この場合、ここに示されている本発明に基づく構造の実施形態のバリエーションは、互いに任意に組み合わせることができるのは当然であり、例えば、熱交換機に触媒ユニットを1つだけ組み込むこと、又は全く組み込まないこと、又は交換装置を組み込むことも可能であるだろう。本燃料電池システムは、アノード領域周辺に水素の回路を付ける場合、もしくは付けない場合と同様に、タービン付き又はタービンなし、及び加湿器付き又は加湿器なしでも作動させることができるであろう。さらに、該当するバルブ装置15を備えるバイパスライン14を、交換装置22周辺の供給エア側又は排出エア側に配置し、ここでも必要に応じて湿気を相応に制御できるようにすることも当然考えられるだろう。
1 燃料電池システム
2 燃料電池
3 カソード領域
4 アノード領域
5 PE膜
6 コンプレッサ
7 水素貯蔵装置
8 計量投与装置
9 再循環ライン
10 再循環フィード装置
11 ドレンバルブ
12 交換装置
13 触媒作用のある材料
14 計量投与装置
15 ライン要素
16 タービン
17 電気機械
18 第1のユニット
19 第2のユニット
20 ライン要素
21 バルブ装置
22 交換装置

Claims (16)

  1. カソード領域とアノード領域とを有する少なくとも1つの燃料電池と、
    一方では前記カソード領域へ流れる供給エアフローが通過し、他方では前記カソード領域から流れる排出エアフローが通過する少なくとも1つの装置と、
    燃料含有ガスの熱変換に用いる触媒作用のある材料と、を備える燃料電池システムであって、
    前記触媒作用のある材料を備える第1のユニット(18)が、前記供給エアフローの流れる方向に向かって、少なくとも1つの装置(12、13、22)の手前に配置され、前記第1のユニット(18)には、前記アノード領域(4)からの排出ガスが燃料含有ガスとして供給可能であり、前記触媒作用のある材料を備える第2のユニット(19)が、前記排出エアフローの流れる方向に向かって、少なくとも1つの装置(12、13、22)の後に配置されていることを特徴とする燃料電池システム。

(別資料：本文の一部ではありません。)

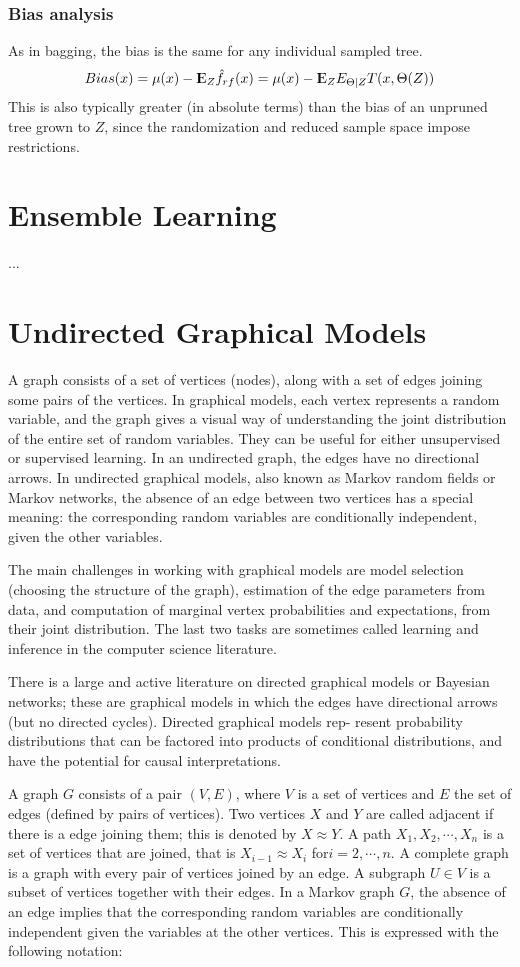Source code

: \documentclass[12pt, letterpaper]{article}
\theoremstyle{definition}
\newcommand{\E}{{\rm I\kern-.3em E}}
\begin{document}
\subsubsection{Bias analysis}
As in bagging, the bias is the same for any individual sampled tree.
\begin{equation}
Bias(x) = \mu(x) - \E_Z\hat{f}_{rf}(x) = \mu(x) - \E_Z E_{\Theta|Z}T(x, \Theta(Z))
\end{equation}
This is also typically greater (in absolute terms) than the bias of an unpruned tree grown to $Z$, since the randomization and reduced sample space impose restrictions.

\section{Ensemble Learning}
...
\section{Undirected Graphical Models}

A graph consists of a set of vertices (nodes), along with a set of edges joining some pairs of the vertices. In graphical models, each vertex represents a random variable, and the graph gives a visual way of understanding the joint distribution of the entire set of random variables. They can be useful for either unsupervised or supervised learning. In an undirected graph, the edges have no directional arrows. In undirected graphical models, also known as Markov random fields or Markov networks, the absence of an edge between two vertices has a special meaning: the corresponding random variables are conditionally independent, given the other variables.

The main challenges in working with graphical models are model selection (choosing the structure of the graph), estimation of the edge parameters from data, and computation of marginal vertex probabilities and expectations, from their joint distribution. The last two tasks are sometimes called learning and inference in the computer science literature.

There is a large and active literature on directed graphical models or Bayesian networks; these are graphical models in which the edges have directional arrows (but no directed cycles). Directed graphical models rep- resent probability distributions that can be factored into products of conditional distributions, and have the potential for causal interpretations.

 A graph $G$ consists of a pair $(V, E)$, where $V$ is a set of vertices and $E$ the set of edges (defined by pairs of vertices). Two vertices $X$ and $Y$ are called adjacent if there is a edge joining them; this is denoted by $X \approx Y$. A path $X_1,X_2,\cdots,X_n$ is a set of vertices that are joined, that is $X_{i-1} \approx X_i$ for$ i = 2,\cdots,n$. A complete graph is a graph with every pair of vertices joined by an edge. A subgraph $U \in V$ is a subset of vertices together with their edges.
In a Markov graph $G$, the absence of an edge implies that the corresponding random variables are conditionally independent given the variables at the other vertices. This is expressed with the following notation:
\end{document}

  2. 少なくとも1つの装置が熱交換器(12)として形成されており、該熱交換器の中では、熱が前記供給エアから前記排出エアに移行することを特徴とする、請求項1に記載の燃料電池システム。
  3. 少なくとも2つの前記装置があり、前記供給エアの流れる方向に向かって、第1の装置が熱交換器(12)として形成されており、該熱交換器の中では、熱が前記供給エアから前記排出エアに移行し、前記供給エアの流れる方向に向かって、最後の装置が前記カソード領域(3)前に加湿器(13)として形成されており、該加湿器の中では、水蒸気が前記排出エアから前記供給エアに移行することを特徴とする、請求項1又は2に記載の燃料電池システム。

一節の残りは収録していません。